The Student Room Group

I'm changing as a person. And I can't stop.

Okay.
I always used to be the 'happy, smiley, funny' person in my group of friends ...
You know what kind of person I mean, the one who's always happy and sees the positive side of everything and always has a smile etc.

Well, recently, I feel i'm starting to become somewhat more horrible (or 'pure evil' as i've been described as :frown:) and I have no idea why.
I don't do it intentionally, but I am forever feeling emotional surges of bitterness, resentment and hatred. Which is so unlike me, believe me.

I feel as though, as stupid as this may sound, i've lost 'me' ...
I'm not myself, haven't been for a while.

Everyone around me irritates me and drives me crazy constantly.

I have no support from anyone.

No one seems to understand, no matter how many times I have explained that I don't feel right, no one takes me seriously.

Does anyone know what may be wrong with me?
Is it some kind of problem?
Or am I just a horrible person? :frown:

Thanks x <3 x

Reply 1

My guess would be stress?

Reply 2

Welcome to puberty.
...just kidding:p:

Have you been taking any medication?

Reply 3

I'm sorry to hear you're feeling like this. I went through a period of feeling like the way you're describing. Everyone kept moaning and complaining at me, and I finally realised what the problem was after a long time of thinking. Is there anything that's changed or anything that's new in your life that could be affecting how you feel?

Reply 4

Oooh okay =]

Thank you for your help but
A) I don't really have any stress ...
B) I'm not taking any medication ...
C) Something new in my life? My life never changes ¬¬

hehe.

But, again, thanks :smile:

x <3 x

Reply 5

Are you under a lot of stress because of exams? Or have you just bottled feelings up? I was bottling things up for ages, and just started lashing out at people because I was just feeling so angry in my life, so in the end I just cried and told people how I was feeling, and it helped a lot

Reply 6

Bottled feelings?

I think ...
that might just be it ...

I don't have anyone to talk to about my problems ...
Hence why I need to ask advice on here about THIS; I have no one to talk to.

=]

Thankyou!


x x x x x x

Reply 7

If you ever need anyone to talk to, I'm sure people on here wouldn't mind talking to you.

Reply 8

Firstly, everyone changes sometime. I'm assuming you're at uni - that's probably the time of biggest changes to people. We grow up massively.

Secondly...

Bunny Boiler
Everyone around me irritates me and drives me crazy constantly.

I have no support from anyone.

No one seems to understand, no matter how many times I have explained that I don't feel right, no one takes me seriously.


How do you actually feel about these people? Dig deep, ignore the 'oh I should be nice, they're friends' feeling and really analyse their personalities. Are they shallow? Immature? Hold different ideals to yourself, and they refuse to understand yours?

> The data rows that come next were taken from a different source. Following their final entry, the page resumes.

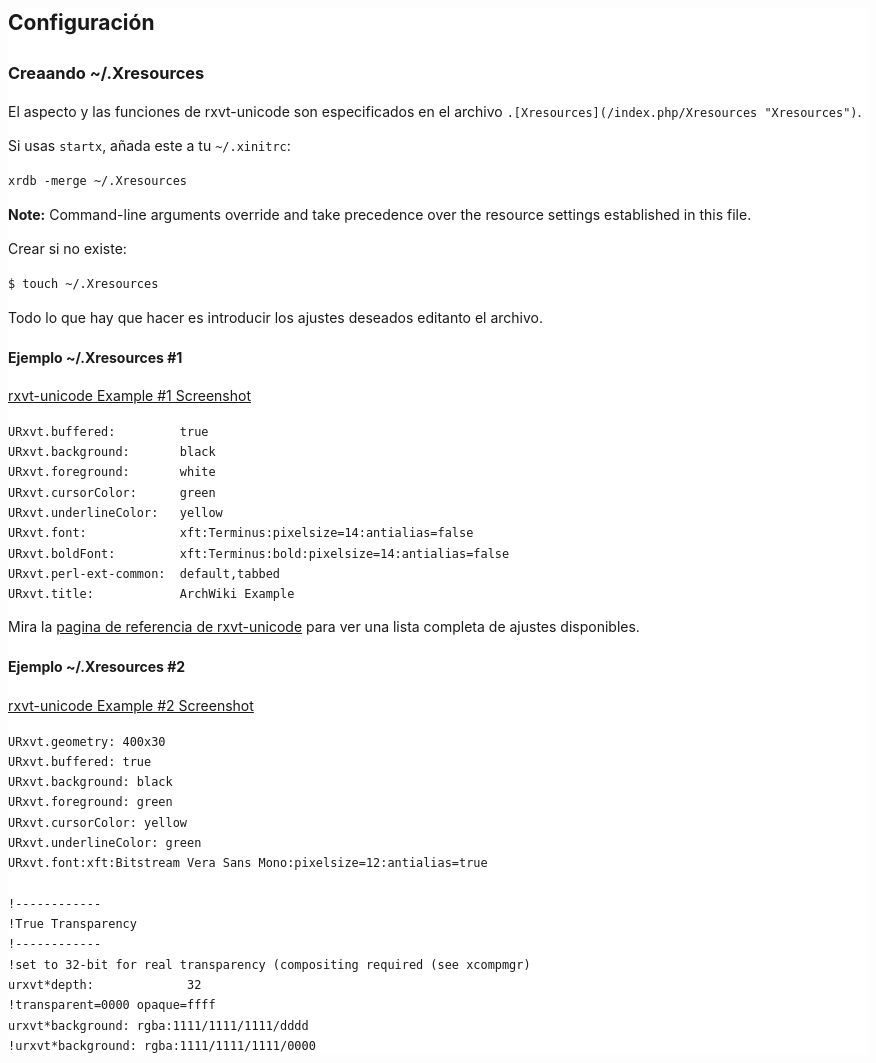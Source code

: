 ## Configuración

### Creaando ~/.Xresources

El aspecto y las funciones de rxvt-unicode son especificados en el archivo `.[Xresources](/index.php/Xresources "Xresources")`.

Si usas `startx`, añada este a tu `~/.xinitrc`:

```
xrdb -merge ~/.Xresources

```

**Note:** Command-line arguments override and take precedence over the resource settings established in this file.

Crear si no existe:

```
$ touch ~/.Xresources

```

Todo lo que hay que hacer es introducir los ajustes deseados editanto el archivo.

#### Ejemplo ~/.Xresources #1

[rxvt-unicode Example #1 Screenshot](http://i275.photobucket.com/albums/jj281/adamchrista/Arch%20Linux/Wiki%20Examples/urxvt-man.png)

```
URxvt.buffered:         true
URxvt.background:       black
URxvt.foreground:       white
URxvt.cursorColor:      green
URxvt.underlineColor:   yellow
URxvt.font:             xft:Terminus:pixelsize=14:antialias=false
URxvt.boldFont:         xft:Terminus:bold:pixelsize=14:antialias=false
URxvt.perl-ext-common:  default,tabbed
URxvt.title:            ArchWiki Example

```

Mira la [pagina de referencia de rxvt-unicode](http://pod.tst.eu/http://cvs.schmorp.de/rxvt-unicode/doc/rxvt.1.pod) para ver una lista completa de ajustes disponibles.

#### Ejemplo ~/.Xresources #2

[rxvt-unicode Example #2 Screenshot](http://nsa14.casimages.com/img/2010/05/08/100508043340911093.png)

```
URxvt.geometry: 400x30 
URxvt.buffered: true
URxvt.background: black
URxvt.foreground: green
URxvt.cursorColor: yellow
URxvt.underlineColor: green
URxvt.font:xft:Bitstream Vera Sans Mono:pixelsize=12:antialias=true

!------------
!True Transparency
!------------
!set to 32-bit for real transparency (compositing required (see xcompmgr)
urxvt*depth:             32
!transparent=0000 opaque=ffff
urxvt*background: rgba:1111/1111/1111/dddd
!urxvt*background: rgba:1111/1111/1111/0000
```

The 'no one takes me seriously' seems to be a big clue that perhaps you're feeling your 'friend group' is heading in a different direction to you. If you've changed or they've changed or even both, this can lead to differences in opinion and people not understanding each other.

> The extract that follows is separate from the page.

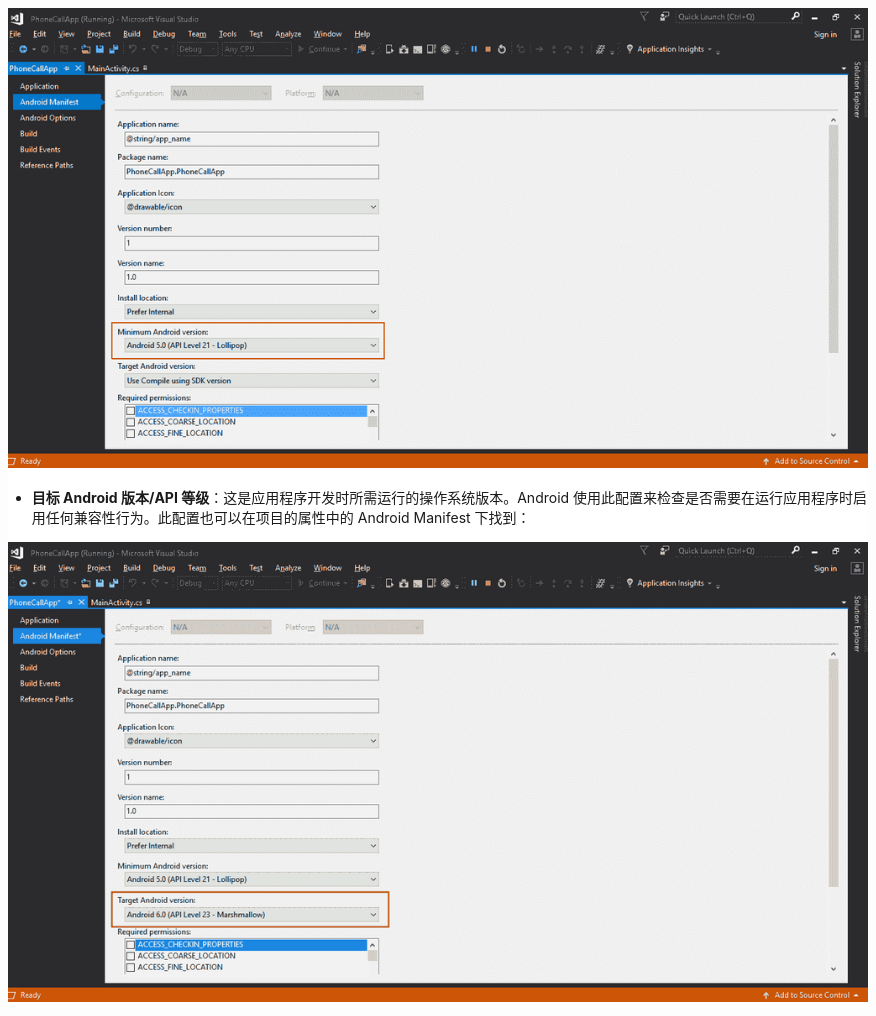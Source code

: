 ![](img/da5187c8-d4ba-4758-a87c-56b506e887b4.png)

+   **目标 Android 版本/API 等级**：这是应用程序开发时所需运行的操作系统版本。Android 使用此配置来检查是否需要在运行应用程序时启用任何兼容性行为。此配置也可以在项目的属性中的 Android Manifest 下找到：

![](img/b091e4fe-dbcc-4d86-8fe6-4d56d87fba78.png)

I suggest you embrace this change. It's probably making you a more mature person. Spend some time on introspection. You say 'bitterness, resentment and hatred' - did these feelings start before or after your friend group started poo-pooing you (I may be assuming too much here, I'm just going on my experiences)? Or did they start around the same time? Or did they start in conjunction with a heavier workload (ie stress, even if it doesn't feel like it)?

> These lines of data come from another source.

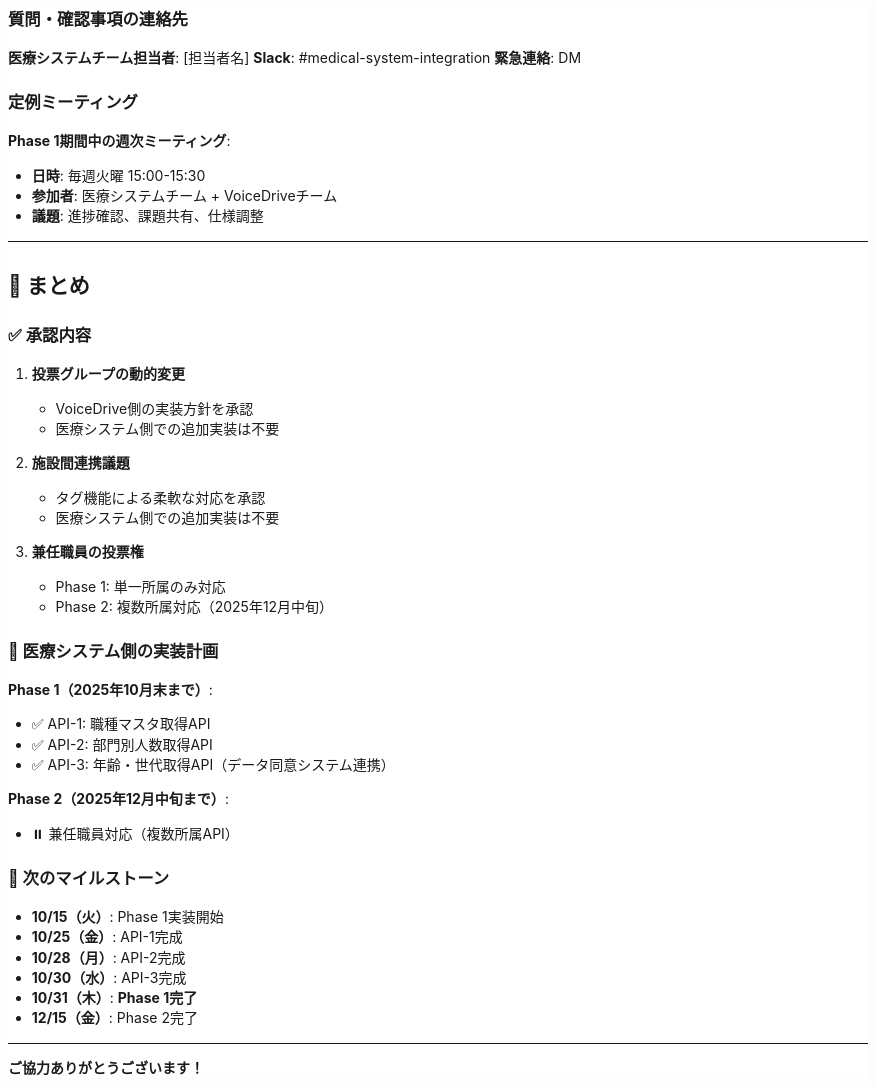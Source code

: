 ### 質問・確認事項の連絡先

**医療システムチーム担当者**: [担当者名]
**Slack**: #medical-system-integration
**緊急連絡**: DM

### 定例ミーティング

**Phase 1期間中の週次ミーティング**:
- **日時**: 毎週火曜 15:00-15:30
- **参加者**: 医療システムチーム + VoiceDriveチーム
- **議題**: 進捗確認、課題共有、仕様調整

---

## 📝 まとめ

### ✅ 承認内容

1. **投票グループの動的変更**
   - VoiceDrive側の実装方針を承認
   - 医療システム側での追加実装は不要

2. **施設間連携議題**
   - タグ機能による柔軟な対応を承認
   - 医療システム側での追加実装は不要

3. **兼任職員の投票権**
   - Phase 1: 単一所属のみ対応
   - Phase 2: 複数所属対応（2025年12月中旬）

### 🚀 医療システム側の実装計画

**Phase 1（2025年10月末まで）**:
- ✅ API-1: 職種マスタ取得API
- ✅ API-2: 部門別人数取得API
- ✅ API-3: 年齢・世代取得API（データ同意システム連携）

**Phase 2（2025年12月中旬まで）**:
- ⏸️ 兼任職員対応（複数所属API）

### 🎯 次のマイルストーン

- **10/15（火）**: Phase 1実装開始
- **10/25（金）**: API-1完成
- **10/28（月）**: API-2完成
- **10/30（水）**: API-3完成
- **10/31（木）**: **Phase 1完了**
- **12/15（金）**: Phase 2完了

---

**ご協力ありがとうございます！**
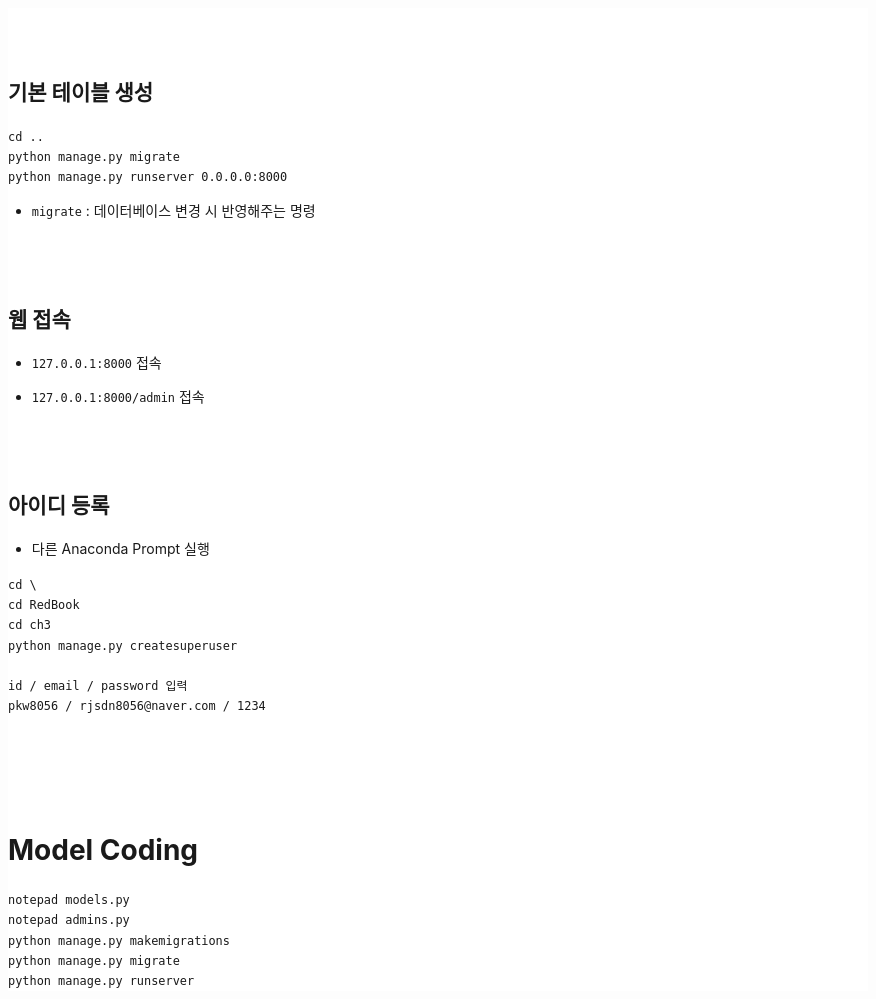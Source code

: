 <br/>

<br/>

## 기본 테이블 생성

```
cd ..
python manage.py migrate
python manage.py runserver 0.0.0.0:8000
```

- `migrate` : 데이터베이스 변경 시 반영해주는 명령

<br/>

<br/>

## 웹 접속

- `127.0.0.1:8000` 접속

- `127.0.0.1:8000/admin` 접속

<br/>

<br/>

## 아이디 등록

- 다른 Anaconda Prompt 실행

```
cd \
cd RedBook
cd ch3
python manage.py createsuperuser

id / email / password 입력
pkw8056 / rjsdn8056@naver.com / 1234
```

<br/>

<br/>

<br/>

# Model Coding

```
notepad models.py
notepad admins.py
python manage.py makemigrations
python manage.py migrate
python manage.py runserver
```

Yes, it could be stress, or it could be the way of things. Timelines are helpful here. Don't reject a change in feelings/personality, though. As we get older, normal people do realise the world isn't as happy and rosy as we once thought. Cynicism makes you interesting and insightful, optimism often makes you dull.

Reply 9

Bunny Boiler

C) Something new in my life? My life never changes ¬¬


Maybe this is why you're feeling so irritable?

Reply 10

Sounds like something a friend of mine went through... I imagine that she was also frustrated with herself during the phase. The good thing is that they passed over. You don't sound like a horrible person at all, the fact that your aware of this situation is proof enough :smile:

The problem with her situation was that she was kind and supportive, similar to what you had listed. She would always listen to others share their secerts with this blissful attitude, but overtime she felt that nobody really cared about her or her problems as they never seemed to be listening, only concerned with their problems. This produced a bitter attitude and resentment against others as they seemed to be taking advantage of her.

There was also an additional guilt trip, where she felt that she shouldn't be dragging other people down with her problems considering her positive attitude. This only created more problems though, it's slowly building up to breaking point. Having someone to listen to you is really important at times like these.

Does this resonate with your situation?